* **What is needed**
Report all lines in the records that hold the string "theoremstyle".

* **Task input**
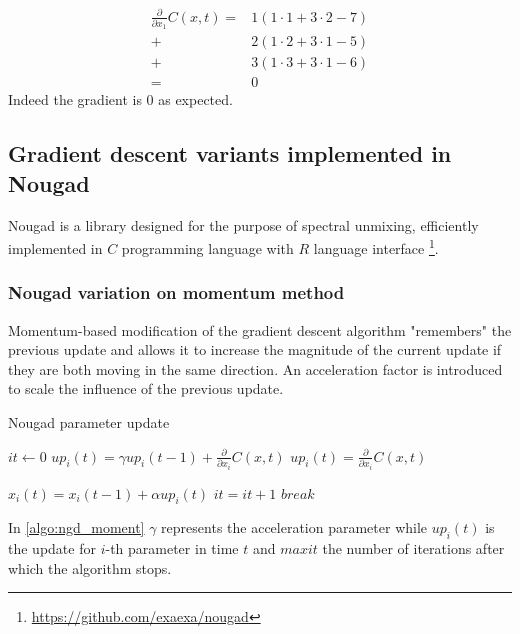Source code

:   \[\begin{aligned}
  \frac{\partial}{\partial x_1} C(x,t)=&1(1 \cdot 1+3 \cdot 2-7)\\
  +&2(1 \cdot 2+3 \cdot 1-5)\\
  +&3(1\cdot 3+3 \cdot 1-6)\\
  =&0
 \end{aligned}\]
Indeed the gradient is 0 as expected. 


\subsection{Gradient descent variants implemented in Nougad}
Nougad is a library designed for the purpose of spectral unmixing, efficiently implemented in $C$ programming language with $R$ language interface \footnote{\url{https://github.com/exaexa/nougad}}. 
\subsubsection{Nougad variation on momentum method}
Momentum-based modification of the gradient descent algorithm "remembers" the previous update and allows it to increase the magnitude of the current update if they are both moving in the same direction. An acceleration factor is introduced to scale the influence of the previous update.

\begin{algorithm}
\caption{Nougad parameter update}
\label{algo:ngd_moment}
\begin{algorithmic}
\State $it \gets 0$
        \State $up_i(t) = \gamma up_i(t-1)+\frac{\partial}{\partial x_i} C(x,t)$
    \Else
        \State $up_i(t) = \frac{\partial}{\partial x_i} C(x,t)$
    \EndIf 

    \State $x_i(t) = x_i(t-1)+\alpha up_i(t)$
    \State $it = it+1$
        \State $break$
    \EndIf 
\EndWhile
\end{algorithmic}
\end{algorithm}


In \cref{algo:ngd_moment} $\gamma$ represents the acceleration parameter while $up_i(t)$ is the update for $i$-th parameter in time $t$ and $maxit$ the number of iterations after which the algorithm stops.

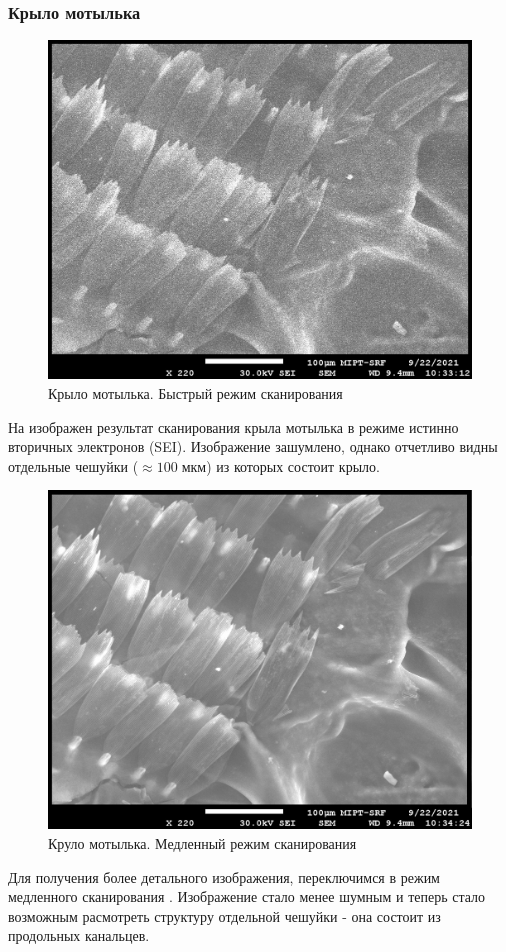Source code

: \documentclass[a4paper,12pt]{article}
\theoremstyle{plain} %
\theoremstyle{definition} %
\theoremstyle{remark} %
\newcommand{\s}[0]{
	\;	
}
\newcommand{\picref}[1]{
	\text{рис(\ref{#1})}
}
\begin{document}
\subsubsection{Крыло мотылька}
\begin{figure}[h!]
	\centering
	\includegraphics[scale=1.3]{pic3.jpg}
	\caption{Крыло мотылька. Быстрый режим сканирования}
	\label{pic3}
\end{figure}
На \picref{pic3} изображен результат сканирования крыла мотылька в режиме истинно вторичных электронов (SEI). Изображение зашумлено, однако отчетливо видны отдельные чешуйки ($ \approx 100\s мкм $) из которых состоит крыло.
\begin{figure}[h!]
	\centering
	\includegraphics[scale=1.3]{pic4.jpg}
	\caption{Круло мотылька. Медленный режим сканирования}
	\label{pic4}
\end{figure}
Для получения более детального изображения, переключимся в режим медленного сканирования \picref{pic4}. Изображение стало менее шумным и теперь стало возможным расмотреть структуру отдельной чешуйки - она состоит из продольных канальцев.
\end{document}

* **Your response**
\theoremstyle{plain} %
\theoremstyle{definition} %
\theoremstyle{remark} %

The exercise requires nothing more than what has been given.